Instructions for updating:
Please use alternatives such as official/mnist/dataset.py from tensorflow/models.
Instructions for updating:
Please write your own downloading logic.
Instructions for updating:
Please use tf.data to implement this functionality.
Extracting MNIST_data/train-images-idx3-ubyte.gz
Instructions for updating:
Please use tf.data to implement this functionality.
Extracting MNIST_data/train-labels-idx1-ubyte.gz
Instructions for updating:
Please use tf.one_hot on tensors.
Extracting MNIST_data/t10k-images-idx3-ubyte.gz
Extracting MNIST_data/t10k-labels-idx1-ubyte.gz
Instructions for updating:
Please use alternatives such as official/mnist/dataset.py from tensorflow/models.


## Function: Divide and Conquer

It is very good practice to approach your problem by dividing and conquering. Here, the problem at hand becomes easier by encapsulating each logical part into a function.

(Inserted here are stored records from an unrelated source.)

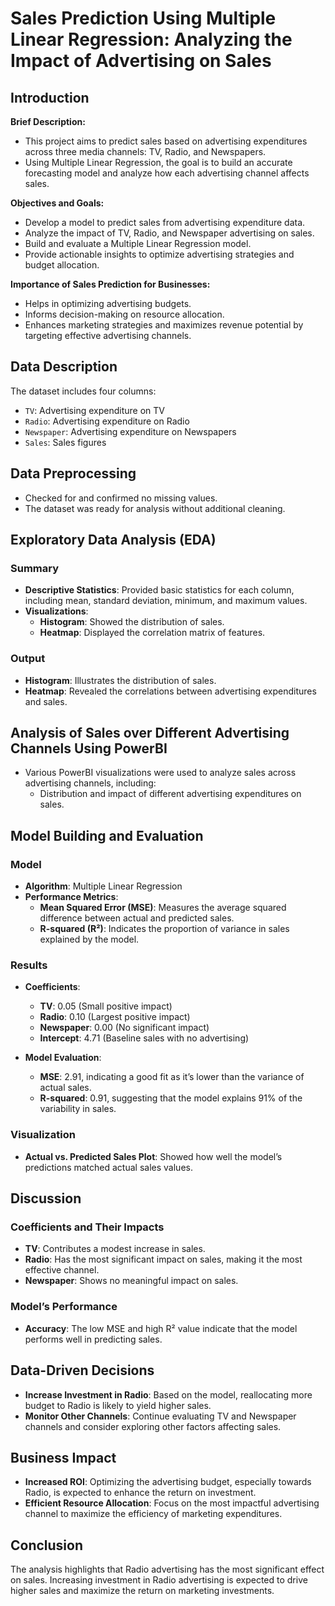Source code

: # Sales Prediction Using Multiple Linear Regression: Analyzing the Impact of Advertising on Sales

## Introduction

**Brief Description:**

- This project aims to predict sales based on advertising expenditures across three media channels: TV, Radio, and Newspapers.
- Using Multiple Linear Regression, the goal is to build an accurate forecasting model and analyze how each advertising channel affects sales.

**Objectives and Goals:**

- Develop a model to predict sales from advertising expenditure data.
- Analyze the impact of TV, Radio, and Newspaper advertising on sales.
- Build and evaluate a Multiple Linear Regression model.
- Provide actionable insights to optimize advertising strategies and budget allocation.

**Importance of Sales Prediction for Businesses:**

- Helps in optimizing advertising budgets.
- Informs decision-making on resource allocation.
- Enhances marketing strategies and maximizes revenue potential by targeting effective advertising channels.

## Data Description

The dataset includes four columns:

- `TV`: Advertising expenditure on TV
- `Radio`: Advertising expenditure on Radio
- `Newspaper`: Advertising expenditure on Newspapers
- `Sales`: Sales figures

## Data Preprocessing

- Checked for and confirmed no missing values.
- The dataset was ready for analysis without additional cleaning.

## Exploratory Data Analysis (EDA)

### Summary

- **Descriptive Statistics**: Provided basic statistics for each column, including mean, standard deviation, minimum, and maximum values.
- **Visualizations**:
  - **Histogram**: Showed the distribution of sales.
  - **Heatmap**: Displayed the correlation matrix of features.

### Output

- **Histogram**: Illustrates the distribution of sales.
- **Heatmap**: Revealed the correlations between advertising expenditures and sales.

## Analysis of Sales over Different Advertising Channels Using PowerBI

- Various PowerBI visualizations were used to analyze sales across advertising channels, including:
  - Distribution and impact of different advertising expenditures on sales.

## Model Building and Evaluation

### Model

- **Algorithm**: Multiple Linear Regression
- **Performance Metrics**:
  - **Mean Squared Error (MSE)**: Measures the average squared difference between actual and predicted sales.
  - **R-squared (R²)**: Indicates the proportion of variance in sales explained by the model.

### Results

- **Coefficients**:
  - **TV**: 0.05 (Small positive impact)
  - **Radio**: 0.10 (Largest positive impact)
  - **Newspaper**: 0.00 (No significant impact)
  - **Intercept**: 4.71 (Baseline sales with no advertising)

- **Model Evaluation**:
  - **MSE**: 2.91, indicating a good fit as it’s lower than the variance of actual sales.
  - **R-squared**: 0.91, suggesting that the model explains 91% of the variability in sales.

### Visualization

- **Actual vs. Predicted Sales Plot**: Showed how well the model’s predictions matched actual sales values.

## Discussion

### Coefficients and Their Impacts

- **TV**: Contributes a modest increase in sales.
- **Radio**: Has the most significant impact on sales, making it the most effective channel.
- **Newspaper**: Shows no meaningful impact on sales.

### Model’s Performance

- **Accuracy**: The low MSE and high R² value indicate that the model performs well in predicting sales.

## Data-Driven Decisions

- **Increase Investment in Radio**: Based on the model, reallocating more budget to Radio is likely to yield higher sales.
- **Monitor Other Channels**: Continue evaluating TV and Newspaper channels and consider exploring other factors affecting sales.

## Business Impact

- **Increased ROI**: Optimizing the advertising budget, especially towards Radio, is expected to enhance the return on investment.
- **Efficient Resource Allocation**: Focus on the most impactful advertising channel to maximize the efficiency of marketing expenditures.

## Conclusion

The analysis highlights that Radio advertising has the most significant effect on sales. Increasing investment in Radio advertising is expected to drive higher sales and maximize the return on marketing investments.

Creating Concolution, Max Pooling, and Fully Connected layers are handled by `conv2d`, `maxPool2x2`, and `fullyConnected` respectively. 

Accuracy of the mthod is calculated by `computeAccuracy`. To do this all of the test images will run through the network and the percentage of true results will be calcularted.

In [3]:
def conv2d(input_data, kernel_shape, activation_function=tf.nn.relu, name=None):
    weights = tf.Variable(tf.truncated_normal(kernel_shape, stddev=0.1))
    biases = tf.Variable(tf.constant(.1, shape=[kernel_shape[3]]))
    conv_result = tf.nn.conv2d(input_data, weights, strides=[1, 1, 1, 1], padding='SAME', name=name) + biases
    return activation_function(conv_result)

In [4]:
def maxPool2x2(input_data, name=None):
    return tf.nn.max_pool(input_data, ksize=[1, 2, 2, 1], strides=[1, 2, 2, 1], padding='SAME', name=name)

In [5]:
def fullyConnected(input_data, shape, activation_function=tf.nn.relu, name=None):
    weights = tf.Variable(tf.truncated_normal(shape, stddev=0.1))
    biases = tf.Variable(tf.zeros([1, shape[1]]) + 0.1)
    return activation_function(tf.matmul(input_data, weights) + biases)

In [6]:
def computeAccuracy(v_xs, v_ys):
    y_pre = sess.run(rfc2, feed_dict={xs: v_xs})
    correct_prediction = tf.equal(tf.argmax(y_pre,1), tf.argmax(v_ys,1))
    accuracy = tf.reduce_mean(tf.cast(correct_prediction, tf.float32))
    result = sess.run(accuracy, feed_dict={xs: v_xs, ys: v_ys})
    return result

## Creating The Network and Training

The target structure in this example is not considered complicated. This is a simple CNN with two **Convolutional** layers, each followed by a **2 by 2 Max Pooling** layer. Then the result of layer will be flattened and go through Two **Fully Connected** layers. The power of CNN in Image Analysis is apparent here since this simple network can achieve $\%98$ accuracy in **MNIST** data set with simple **Stochastic Gradient Descent**.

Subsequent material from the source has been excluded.